Two-in-One: Activation and Inactivation at the Intracellular Gate of a Kv Channel

Abstract

N-type and P/C-type inactivation are firmly established mechanisms of inactivation in voltage-gated K+ (Kv channels). However, Kv4.x channel complexes, which undergo fast preferential closed-state inactivation (CSI; Fineberg et al., 2012, JGP 140.5:513-527), appear to use a distinct but unknown inactivation mechanism. Previously, we hypothesized that a weak interaction between the voltage sensing domain and the intracellular activation gate underlies CSI (Bahring & Covarrubias, 2011, J Physiol 589:461-79). Thus, CSI is essentially governed by the intracellular activation gate, which fails to open and adopts an inactivated conformation. To directly test this hypothesis, we investigated the heterologously expressed Kv4.1 ternary channel complex including accessory subunits KChIP1 and DPP6, and exploited the “trap-door” paradigm of the activation gate.
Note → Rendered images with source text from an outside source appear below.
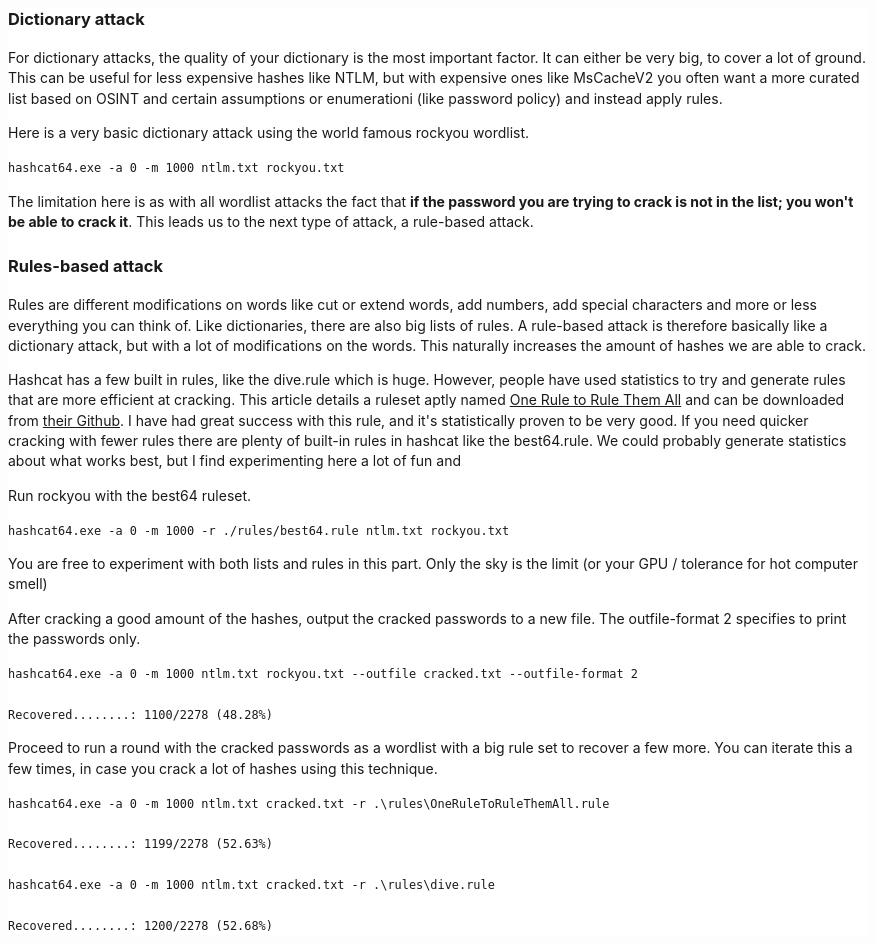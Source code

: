 ### Dictionary attack

For dictionary attacks, the quality of your dictionary is the most important factor. It can either be very big, to cover a lot of ground. This can be useful for less expensive hashes like NTLM, but with expensive ones like MsCacheV2 you often want a more curated list based on OSINT and certain assumptions or enumerationi \(like password policy\) and instead apply rules.

Here is a very basic dictionary attack using the world famous rockyou wordlist.

```text
hashcat64.exe -a 0 -m 1000 ntlm.txt rockyou.txt
```

The limitation here is as with all wordlist attacks the fact that **if the password you are trying to crack is not in the list; you won't be able to crack it**. This leads us to the next type of attack, a rule-based attack.

### Rules-based attack

Rules are different modifications on words like cut or extend words, add numbers, add special characters and more or less everything you can think of. Like dictionaries, there are also big lists of rules. A rule-based attack is therefore basically like a dictionary attack, but with a lot of modifications on the words. This naturally increases the amount of hashes we are able to crack.

Hashcat has a few built in rules, like the dive.rule which is huge. However, people have used statistics to try and generate rules that are more efficient at cracking. This article details a ruleset aptly named [One Rule to Rule Them All](https://www.notsosecure.com/one-rule-to-rule-them-all/) and can be downloaded from [their Github](https://github.com/NotSoSecure/password_cracking_rules). I have had great success with this rule, and it's statistically proven to be very good. If you need quicker cracking with fewer rules there are plenty of built-in rules in hashcat like the best64.rule. We could probably generate statistics about what works best, but I find experimenting here a lot of fun and

Run rockyou with the best64 ruleset.

```text
hashcat64.exe -a 0 -m 1000 -r ./rules/best64.rule ntlm.txt rockyou.txt
```

You are free to experiment with both lists and rules in this part. Only the sky is the limit \(or your GPU / tolerance for hot computer smell\)

After cracking a good amount of the hashes, output the cracked passwords to a new file. The outfile-format 2 specifies to print the passwords only.

```text
hashcat64.exe -a 0 -m 1000 ntlm.txt rockyou.txt --outfile cracked.txt --outfile-format 2

Recovered........: 1100/2278 (48.28%)
```

Proceed to run a round with the cracked passwords as a wordlist with a big rule set to recover a few more. You can iterate this a few times, in case you crack a lot of hashes using this technique.

```text
hashcat64.exe -a 0 -m 1000 ntlm.txt cracked.txt -r .\rules\OneRuleToRuleThemAll.rule

Recovered........: 1199/2278 (52.63%)

hashcat64.exe -a 0 -m 1000 ntlm.txt cracked.txt -r .\rules\dive.rule

Recovered........: 1200/2278 (52.68%)
```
The results show that Kv4.1 inactivation traps intracellularly applied quaternary ammonium blockers (bTBuA and TBuA) inside the channel's pore. The trapped blockers can only escape if the channels are opened again by subsequent depolarizations. By contrast, inactivation cannot trap TEA, whose binding kinetics is faster than that of channel gating. Moreover, under identical conditions, a Shaker Kv channel (ShB-T449K) known to exhibit fast P/C-type inactivation cannot trap bTBuA. These findings conclusively suggest that the intracellular activation gate of the Kv4.1 ternary channel complex plays a novel dual role, controlling both activation and inactivation. Supported in part by NIH grant R01 NS032337 (MC).